TASK → In the data below, which lines hold the word "size"? Copy them.

ENTRIES SUPPLIED →
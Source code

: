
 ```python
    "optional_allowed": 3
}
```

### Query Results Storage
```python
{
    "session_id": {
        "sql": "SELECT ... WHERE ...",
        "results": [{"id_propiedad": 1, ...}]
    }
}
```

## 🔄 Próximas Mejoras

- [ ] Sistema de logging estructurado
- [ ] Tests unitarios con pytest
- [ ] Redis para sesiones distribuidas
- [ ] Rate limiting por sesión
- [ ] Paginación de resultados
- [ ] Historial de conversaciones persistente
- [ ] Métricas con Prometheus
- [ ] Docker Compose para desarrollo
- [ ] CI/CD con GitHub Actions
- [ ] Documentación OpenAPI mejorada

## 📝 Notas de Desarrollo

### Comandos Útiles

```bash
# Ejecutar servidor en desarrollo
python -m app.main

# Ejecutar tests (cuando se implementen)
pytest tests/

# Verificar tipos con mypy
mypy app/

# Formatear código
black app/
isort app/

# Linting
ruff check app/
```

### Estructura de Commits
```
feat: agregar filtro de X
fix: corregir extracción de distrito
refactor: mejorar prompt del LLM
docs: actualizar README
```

==

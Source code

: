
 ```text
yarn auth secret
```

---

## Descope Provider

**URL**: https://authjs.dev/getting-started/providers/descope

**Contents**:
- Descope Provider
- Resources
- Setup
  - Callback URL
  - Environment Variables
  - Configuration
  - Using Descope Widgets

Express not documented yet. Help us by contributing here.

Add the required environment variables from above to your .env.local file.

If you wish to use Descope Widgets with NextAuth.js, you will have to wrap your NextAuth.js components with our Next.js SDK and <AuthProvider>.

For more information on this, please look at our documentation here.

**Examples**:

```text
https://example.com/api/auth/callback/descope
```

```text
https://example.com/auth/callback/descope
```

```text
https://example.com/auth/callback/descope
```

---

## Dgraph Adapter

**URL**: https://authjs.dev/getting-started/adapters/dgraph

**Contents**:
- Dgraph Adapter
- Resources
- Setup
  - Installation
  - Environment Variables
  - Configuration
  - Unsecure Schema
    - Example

==

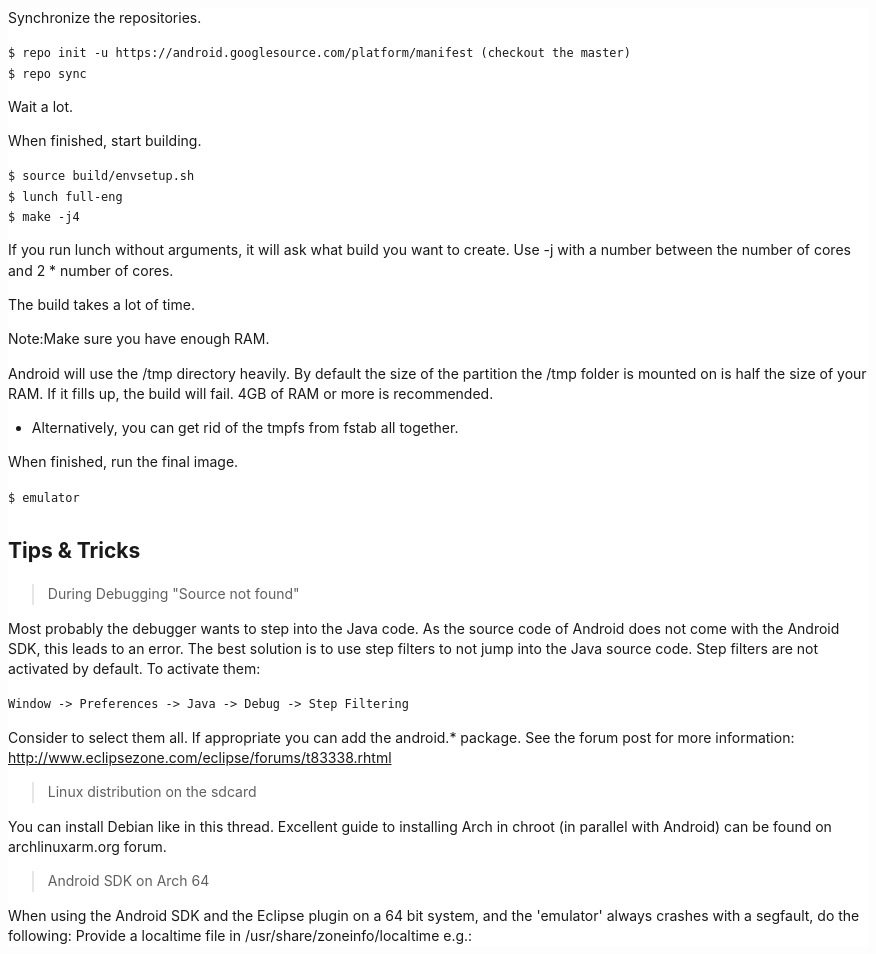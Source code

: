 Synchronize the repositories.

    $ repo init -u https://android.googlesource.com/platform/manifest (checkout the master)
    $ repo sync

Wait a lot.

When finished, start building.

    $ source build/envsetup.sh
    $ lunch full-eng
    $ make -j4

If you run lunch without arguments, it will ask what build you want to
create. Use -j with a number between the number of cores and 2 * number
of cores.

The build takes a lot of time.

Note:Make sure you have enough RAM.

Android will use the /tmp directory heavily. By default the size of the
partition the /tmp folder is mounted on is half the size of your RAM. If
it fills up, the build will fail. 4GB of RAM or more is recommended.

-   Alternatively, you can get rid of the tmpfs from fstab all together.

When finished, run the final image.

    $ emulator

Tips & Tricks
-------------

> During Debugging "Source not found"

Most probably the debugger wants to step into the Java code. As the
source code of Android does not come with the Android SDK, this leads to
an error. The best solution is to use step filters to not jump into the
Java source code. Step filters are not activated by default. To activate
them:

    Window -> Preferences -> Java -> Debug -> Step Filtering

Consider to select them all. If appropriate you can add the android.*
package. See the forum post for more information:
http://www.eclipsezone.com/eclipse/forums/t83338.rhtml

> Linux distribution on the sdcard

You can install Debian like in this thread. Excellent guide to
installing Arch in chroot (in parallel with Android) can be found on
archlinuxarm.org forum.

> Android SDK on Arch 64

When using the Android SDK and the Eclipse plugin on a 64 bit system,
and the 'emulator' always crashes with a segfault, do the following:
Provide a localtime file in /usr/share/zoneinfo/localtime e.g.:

OUTPUT →
Android will use the /tmp directory heavily. By default the size of the
partition the /tmp folder is mounted on is half the size of your RAM. If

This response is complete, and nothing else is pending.